How do I automerge dependabot updates (config version 2)?

问题

Following "Dependabot is moving natively into GitHub!", I had to update my dependabot config files to use version 2 format.

My .dependabot/config.yaml did look like:

version: 1
update_configs:
  - package_manager: "python"
    directory: "/"
    update_schedule: "live"
    automerged_updates:
      - match:
          dependency_type: "all"
          update_type: "all"

I've got the following working:

version: 2
updates:
- package-ecosystem: pip
  directory: "/"
  schedule:
    interval: daily

but I can't seem to add the automerge option again (when checking with the dependabot validator)?

回答1:

Auto-merge was disabled on the Dependabot into GitHub:

Auto-merge will not be supported in GitHub-native Dependabot for the foreseeable future. We know some of you have built great workflows that rely on auto-merge, but right now, we’re concerned about auto-merge being used to quickly propagate a malicious package across the ecosystem. We recommend always verifying your dependencies before merging them.

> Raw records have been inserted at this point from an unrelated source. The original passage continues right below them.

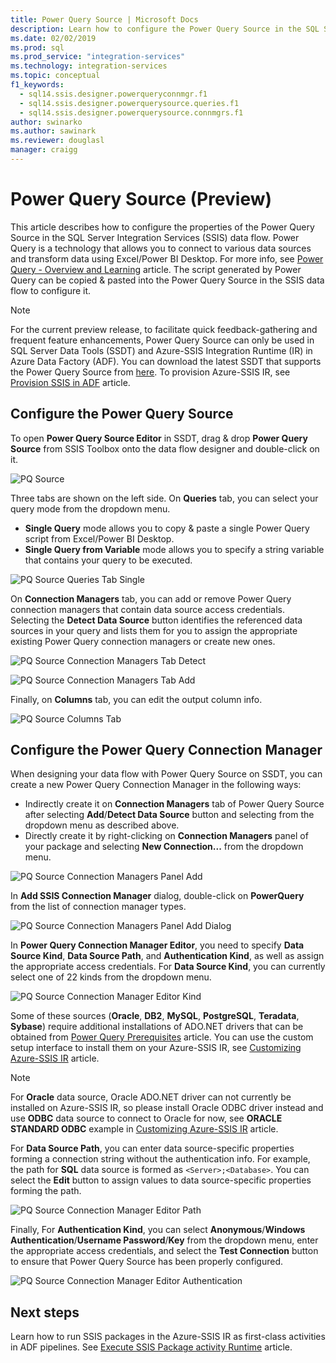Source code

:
```yaml
---
title: Power Query Source | Microsoft Docs
description: Learn how to configure the Power Query Source in the SQL Server Integration Services data flow
ms.date: 02/02/2019
ms.prod: sql
ms.prod_service: "integration-services"
ms.technology: integration-services
ms.topic: conceptual
f1_keywords: 
  - sql14.ssis.designer.powerqueryconnmgr.f1
  - sql14.ssis.designer.powerquerysource.queries.f1
  - sql14.ssis.designer.powerquerysource.connmgrs.f1
author: swinarko
ms.author: sawinark
ms.reviewer: douglasl
manager: craigg
---
```

# Power Query Source (Preview)

This article describes how to configure the properties of the Power Query Source in the SQL Server Integration Services (SSIS) data flow. Power Query is a technology that allows you to connect to various data sources and transform data using Excel/Power BI Desktop. For more info, see [Power Query - Overview and Learning](https://support.office.com/article/power-query-overview-and-learning-ed614c81-4b00-4291-bd3a-55d80767f81d) article. The script generated by Power Query can be copied & pasted into the Power Query Source in the SSIS data flow to configure it.
  
> [!NOTE]
> For the current preview release, to facilitate quick feedback-gathering and frequent feature enhancements, Power Query Source can only be used in SQL Server Data Tools (SSDT) and Azure-SSIS Integration Runtime (IR) in Azure Data Factory (ADF). You can download the latest SSDT that supports the Power Query Source from [here](https://docs.microsoft.com/sql/ssdt/download-sql-server-data-tools-ssdt?view=sql-server-2017). To provision Azure-SSIS IR, see [Provision SSIS in ADF](https://docs.microsoft.com/azure/data-factory/tutorial-deploy-ssis-packages-azure) article.

## Configure the Power Query Source

To open **Power Query Source Editor** in SSDT, drag & drop **Power Query Source** from SSIS Toolbox onto the data flow designer and double-click on it.  

![PQ Source](media/power-query-source/pq-source.png)

Three tabs are shown on the left side. On **Queries** tab, you can select your query mode from the dropdown menu.
-   **Single Query** mode allows you to copy & paste a single Power Query script from Excel/Power BI Desktop.
-   **Single Query from Variable** mode allows you to specify a string variable that contains your query to be executed.

![PQ Source Queries Tab Single](media/power-query-source/pq-source-queries-tab-single.png)

On **Connection Managers** tab, you can add or remove Power Query connection managers that contain data source access credentials. Selecting the **Detect Data Source** button identifies the referenced data sources in your query and lists them for you to assign the appropriate existing Power Query connection managers or create new ones.

![PQ Source Connection Managers Tab Detect](media/power-query-source/pq-source-connection-managers-tab-detect.png)

![PQ Source Connection Managers Tab Add](media/power-query-source/pq-source-connection-managers-tab-add.png)

Finally, on **Columns** tab, you can edit the output column info.

![PQ Source Columns Tab](media/power-query-source/pq-source-columns-tab.png)

## Configure the Power Query Connection Manager

When designing your data flow with Power Query Source on SSDT, you can create a new Power Query Connection Manager in the following ways:
- Indirectly create it on **Connection Managers** tab of Power Query Source after selecting **Add**/**Detect Data Source** button and selecting **<New connection...>** from the dropdown menu as described above.
- Directly create it by right-clicking on **Connection Managers** panel of your package and selecting **New Connection...** from the dropdown menu.

![PQ Source Connection Managers Panel Add](media/power-query-source/pq-source-connection-managers-panel-add.png)

In **Add SSIS Connection Manager** dialog, double-click on **PowerQuery** from the list of connection manager types.

![PQ Source Connection Managers Panel Add Dialog](media/power-query-source/pq-source-connection-managers-panel-add-dialog.png)

In **Power Query Connection Manager Editor**, you need to specify **Data Source Kind**, **Data Source Path**, and **Authentication Kind**, as well as assign the appropriate access credentials. For **Data Source Kind**, you can currently select one of 22 kinds from the dropdown menu.

![PQ Source Connection Manager Editor Kind](media/power-query-source/pq-source-connection-manager-editor-kind.png)

Some of these sources (**Oracle**, **DB2**, **MySQL**, **PostgreSQL**, **Teradata**, **Sybase**) require additional installations of ADO.NET drivers that can be obtained from [Power Query Prerequisites](https://support.office.com/article/data-source-prerequisites-power-query-6062cf52-c764-45d0-a1c6-fbf8fc05b05a) article. You can use the custom setup interface to install them on your Azure-SSIS IR, see [Customizing Azure-SSIS IR](https://docs.microsoft.com/azure/data-factory/how-to-configure-azure-ssis-ir-custom-setup) article.

> [!NOTE]
> For **Oracle** data source, Oracle ADO.NET driver can not currently be installed on Azure-SSIS IR, so please install Oracle ODBC driver instead and use **ODBC** data source to connect to Oracle for now, see **ORACLE STANDARD ODBC** example in [Customizing Azure-SSIS IR](https://docs.microsoft.com/azure/data-factory/how-to-configure-azure-ssis-ir-custom-setup) article.

For **Data Source Path**, you can enter data source-specific properties forming a connection string without the authentication info. For example, the path for **SQL** data source is formed as `<Server>;<Database>`. You can select the **Edit** button to assign values to data source-specific properties forming the path.

![PQ Source Connection Manager Editor Path](media/power-query-source/pq-source-connection-manager-editor-path.png)

Finally, For **Authentication Kind**, you can select **Anonymous**/**Windows Authentication**/**Username Password**/**Key** from the dropdown menu, enter the appropriate access credentials, and select the **Test Connection** button to ensure that Power Query Source has been properly configured.

![PQ Source Connection Manager Editor Authentication](media/power-query-source/pq-source-connection-manager-editor-authentication.png)

## Next steps
Learn how to run SSIS packages in the Azure-SSIS IR as first-class activities in ADF pipelines. See [Execute SSIS Package activity Runtime](https://docs.microsoft.com/azure/data-factory/how-to-invoke-ssis-package-ssis-activity) article.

There are some hacks to accomplish this job, you can check GitHub dependabot-core issue #1973 for some ideas.

回答2:

Here is one solution that doesn't require any additional marketplace installations (originally found here). Simply create a new GitHub workflow (e.g. .github/workflows/dependabotautomerge.yml) containing:

name: "Dependabot Automerge - Action"

on:
  pull_request:

jobs:
  worker:
    runs-on: ubuntu-latest

    if: github.actor == 'dependabot[bot]'
    steps:
      - name: automerge
        uses: actions/github-script@0.2.0
        with:
          script: |
            github.pullRequests.createReview({
              owner: context.payload.repository.owner.login,
              repo: context.payload.repository.name,
              pull_number: context.payload.pull_request.number,
              event: 'APPROVE'
            })
            github.pullRequests.merge({
              owner: context.payload.repository.owner.login,
              repo: context.payload.repository.name,
              pull_number: context.payload.pull_request.number
            })
          github-token: ${{github.token}}

There are also various third-party solutions available on GitHub Marketplace.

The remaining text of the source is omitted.